▸ **TRY IT**
The answer must be every line from the listing that holds the string "strategies".

[[ RECORDS open ]]

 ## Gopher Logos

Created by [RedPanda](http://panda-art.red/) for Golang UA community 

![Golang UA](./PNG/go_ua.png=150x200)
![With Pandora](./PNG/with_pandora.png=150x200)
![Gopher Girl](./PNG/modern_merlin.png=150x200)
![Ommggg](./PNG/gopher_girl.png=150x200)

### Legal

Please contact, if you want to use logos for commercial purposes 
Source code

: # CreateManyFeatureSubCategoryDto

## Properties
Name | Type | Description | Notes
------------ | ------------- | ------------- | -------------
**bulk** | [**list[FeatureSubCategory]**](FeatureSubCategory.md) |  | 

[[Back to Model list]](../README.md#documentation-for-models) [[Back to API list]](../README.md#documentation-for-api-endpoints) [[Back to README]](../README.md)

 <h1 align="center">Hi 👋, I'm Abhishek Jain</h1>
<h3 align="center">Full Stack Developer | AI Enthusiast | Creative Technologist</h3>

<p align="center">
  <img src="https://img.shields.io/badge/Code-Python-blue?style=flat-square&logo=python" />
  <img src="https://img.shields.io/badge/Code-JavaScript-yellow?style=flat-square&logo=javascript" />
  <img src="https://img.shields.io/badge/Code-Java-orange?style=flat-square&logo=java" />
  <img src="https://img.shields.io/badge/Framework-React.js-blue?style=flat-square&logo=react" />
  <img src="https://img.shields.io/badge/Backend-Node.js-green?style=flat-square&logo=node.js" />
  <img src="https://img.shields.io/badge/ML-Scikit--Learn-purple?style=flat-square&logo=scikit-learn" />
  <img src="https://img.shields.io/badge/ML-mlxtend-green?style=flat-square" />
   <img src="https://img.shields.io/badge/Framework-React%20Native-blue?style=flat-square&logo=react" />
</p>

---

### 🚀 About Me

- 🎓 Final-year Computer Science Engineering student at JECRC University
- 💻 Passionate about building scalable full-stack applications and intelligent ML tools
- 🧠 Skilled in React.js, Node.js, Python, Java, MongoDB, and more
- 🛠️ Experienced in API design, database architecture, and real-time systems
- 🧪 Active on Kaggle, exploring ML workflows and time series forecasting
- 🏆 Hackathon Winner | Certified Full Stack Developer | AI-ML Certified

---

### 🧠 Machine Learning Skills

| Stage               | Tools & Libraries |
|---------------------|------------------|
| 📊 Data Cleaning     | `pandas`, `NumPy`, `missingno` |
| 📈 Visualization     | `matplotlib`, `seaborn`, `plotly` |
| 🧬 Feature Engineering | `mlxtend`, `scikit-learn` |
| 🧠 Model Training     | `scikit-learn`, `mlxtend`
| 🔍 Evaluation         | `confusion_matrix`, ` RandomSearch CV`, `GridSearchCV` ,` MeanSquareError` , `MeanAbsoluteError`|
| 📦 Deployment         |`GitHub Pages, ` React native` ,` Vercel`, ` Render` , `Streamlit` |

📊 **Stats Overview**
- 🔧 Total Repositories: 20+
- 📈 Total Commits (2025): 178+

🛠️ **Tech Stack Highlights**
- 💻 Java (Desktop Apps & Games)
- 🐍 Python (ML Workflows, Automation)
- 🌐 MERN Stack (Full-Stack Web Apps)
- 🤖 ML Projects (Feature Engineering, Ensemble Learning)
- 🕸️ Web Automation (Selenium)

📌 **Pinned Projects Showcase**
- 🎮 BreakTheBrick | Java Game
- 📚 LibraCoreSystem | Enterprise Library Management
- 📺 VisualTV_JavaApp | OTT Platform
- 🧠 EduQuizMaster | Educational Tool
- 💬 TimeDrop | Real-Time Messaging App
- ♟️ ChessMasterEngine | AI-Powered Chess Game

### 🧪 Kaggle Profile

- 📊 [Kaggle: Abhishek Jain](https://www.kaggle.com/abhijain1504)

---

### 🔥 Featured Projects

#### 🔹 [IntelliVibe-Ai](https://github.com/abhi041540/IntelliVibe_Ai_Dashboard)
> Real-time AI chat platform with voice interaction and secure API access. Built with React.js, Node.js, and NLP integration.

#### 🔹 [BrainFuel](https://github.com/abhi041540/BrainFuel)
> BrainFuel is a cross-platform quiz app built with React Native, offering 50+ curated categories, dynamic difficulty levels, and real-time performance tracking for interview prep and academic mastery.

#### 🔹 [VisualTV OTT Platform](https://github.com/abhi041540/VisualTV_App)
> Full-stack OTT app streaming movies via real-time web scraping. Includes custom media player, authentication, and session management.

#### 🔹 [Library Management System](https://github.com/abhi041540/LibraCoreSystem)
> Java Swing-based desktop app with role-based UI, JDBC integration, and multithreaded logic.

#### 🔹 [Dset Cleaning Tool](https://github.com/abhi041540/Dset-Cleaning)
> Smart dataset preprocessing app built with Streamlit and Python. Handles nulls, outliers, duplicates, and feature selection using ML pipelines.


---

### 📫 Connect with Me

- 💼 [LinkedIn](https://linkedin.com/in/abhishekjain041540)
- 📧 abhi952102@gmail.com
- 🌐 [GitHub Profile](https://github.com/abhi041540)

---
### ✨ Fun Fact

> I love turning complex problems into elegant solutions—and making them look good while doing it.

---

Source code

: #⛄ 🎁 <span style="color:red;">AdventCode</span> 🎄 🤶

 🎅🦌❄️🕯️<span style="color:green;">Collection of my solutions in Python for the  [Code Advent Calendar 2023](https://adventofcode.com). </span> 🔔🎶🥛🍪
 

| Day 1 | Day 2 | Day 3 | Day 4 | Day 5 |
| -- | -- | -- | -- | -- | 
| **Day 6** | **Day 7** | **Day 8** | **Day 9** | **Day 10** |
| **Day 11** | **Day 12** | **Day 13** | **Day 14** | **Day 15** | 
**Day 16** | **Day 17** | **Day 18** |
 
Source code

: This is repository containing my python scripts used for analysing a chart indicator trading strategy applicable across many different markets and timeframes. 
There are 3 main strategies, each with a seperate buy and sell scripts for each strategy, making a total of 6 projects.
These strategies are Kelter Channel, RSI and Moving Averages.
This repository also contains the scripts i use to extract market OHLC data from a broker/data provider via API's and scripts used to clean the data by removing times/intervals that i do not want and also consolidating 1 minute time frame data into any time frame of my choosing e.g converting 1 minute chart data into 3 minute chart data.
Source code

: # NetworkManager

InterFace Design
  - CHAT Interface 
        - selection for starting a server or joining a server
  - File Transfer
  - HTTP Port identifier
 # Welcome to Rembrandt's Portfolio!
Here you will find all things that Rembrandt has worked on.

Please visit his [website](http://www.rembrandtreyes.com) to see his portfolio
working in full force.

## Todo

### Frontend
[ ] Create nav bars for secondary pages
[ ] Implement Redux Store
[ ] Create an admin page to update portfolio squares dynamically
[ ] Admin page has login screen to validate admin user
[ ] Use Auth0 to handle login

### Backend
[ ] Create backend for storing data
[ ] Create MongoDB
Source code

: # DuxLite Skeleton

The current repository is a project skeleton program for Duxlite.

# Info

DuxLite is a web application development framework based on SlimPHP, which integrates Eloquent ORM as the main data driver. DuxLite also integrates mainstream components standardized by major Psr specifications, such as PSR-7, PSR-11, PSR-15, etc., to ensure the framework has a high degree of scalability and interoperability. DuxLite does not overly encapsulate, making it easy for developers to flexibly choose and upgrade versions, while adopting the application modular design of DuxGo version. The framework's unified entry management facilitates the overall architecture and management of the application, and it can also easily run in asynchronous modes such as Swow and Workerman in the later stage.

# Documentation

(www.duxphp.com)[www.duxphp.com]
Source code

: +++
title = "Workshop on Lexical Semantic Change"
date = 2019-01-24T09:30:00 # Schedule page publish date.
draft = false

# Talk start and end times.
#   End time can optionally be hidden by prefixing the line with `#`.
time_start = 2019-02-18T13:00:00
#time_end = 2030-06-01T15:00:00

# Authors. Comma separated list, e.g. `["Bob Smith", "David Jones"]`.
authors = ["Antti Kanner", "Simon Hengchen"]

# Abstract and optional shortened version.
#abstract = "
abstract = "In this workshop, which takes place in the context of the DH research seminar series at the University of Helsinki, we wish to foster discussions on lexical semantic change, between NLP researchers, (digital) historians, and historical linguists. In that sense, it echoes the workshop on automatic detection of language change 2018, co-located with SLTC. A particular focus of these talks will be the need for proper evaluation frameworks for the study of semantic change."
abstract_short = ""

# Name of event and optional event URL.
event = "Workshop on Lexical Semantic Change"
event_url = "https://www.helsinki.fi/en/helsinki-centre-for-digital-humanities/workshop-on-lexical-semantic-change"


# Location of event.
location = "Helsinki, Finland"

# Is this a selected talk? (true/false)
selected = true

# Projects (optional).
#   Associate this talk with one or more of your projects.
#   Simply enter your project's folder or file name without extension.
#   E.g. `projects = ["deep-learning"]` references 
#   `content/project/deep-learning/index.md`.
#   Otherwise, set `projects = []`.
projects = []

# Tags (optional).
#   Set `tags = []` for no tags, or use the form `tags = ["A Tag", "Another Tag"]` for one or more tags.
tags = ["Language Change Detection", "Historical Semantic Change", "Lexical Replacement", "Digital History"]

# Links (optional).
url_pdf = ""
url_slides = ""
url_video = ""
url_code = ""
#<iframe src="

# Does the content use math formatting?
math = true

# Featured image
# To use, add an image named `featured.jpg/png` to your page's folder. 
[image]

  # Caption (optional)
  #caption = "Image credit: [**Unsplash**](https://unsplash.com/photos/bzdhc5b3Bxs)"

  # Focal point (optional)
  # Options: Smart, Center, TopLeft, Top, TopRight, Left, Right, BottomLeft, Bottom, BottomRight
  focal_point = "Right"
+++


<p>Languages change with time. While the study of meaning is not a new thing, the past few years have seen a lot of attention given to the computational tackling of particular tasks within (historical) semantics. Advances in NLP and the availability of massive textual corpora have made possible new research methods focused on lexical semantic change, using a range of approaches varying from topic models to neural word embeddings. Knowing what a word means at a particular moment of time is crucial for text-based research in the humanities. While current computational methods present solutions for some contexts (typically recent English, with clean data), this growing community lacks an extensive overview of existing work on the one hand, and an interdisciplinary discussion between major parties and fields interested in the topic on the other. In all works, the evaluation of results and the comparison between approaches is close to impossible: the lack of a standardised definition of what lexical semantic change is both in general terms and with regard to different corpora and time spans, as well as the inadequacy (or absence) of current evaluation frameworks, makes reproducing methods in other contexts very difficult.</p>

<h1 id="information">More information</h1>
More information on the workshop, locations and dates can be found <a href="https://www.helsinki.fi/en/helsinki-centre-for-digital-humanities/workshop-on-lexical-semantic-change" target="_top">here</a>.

[[ RECORDS closed ]]

▸ **THE ANSWER**
There are 3 main strategies, each with a seperate buy and sell scripts for each strategy, making a total of 6 projects.
These strategies are Kelter Channel, RSI and Moving Averages.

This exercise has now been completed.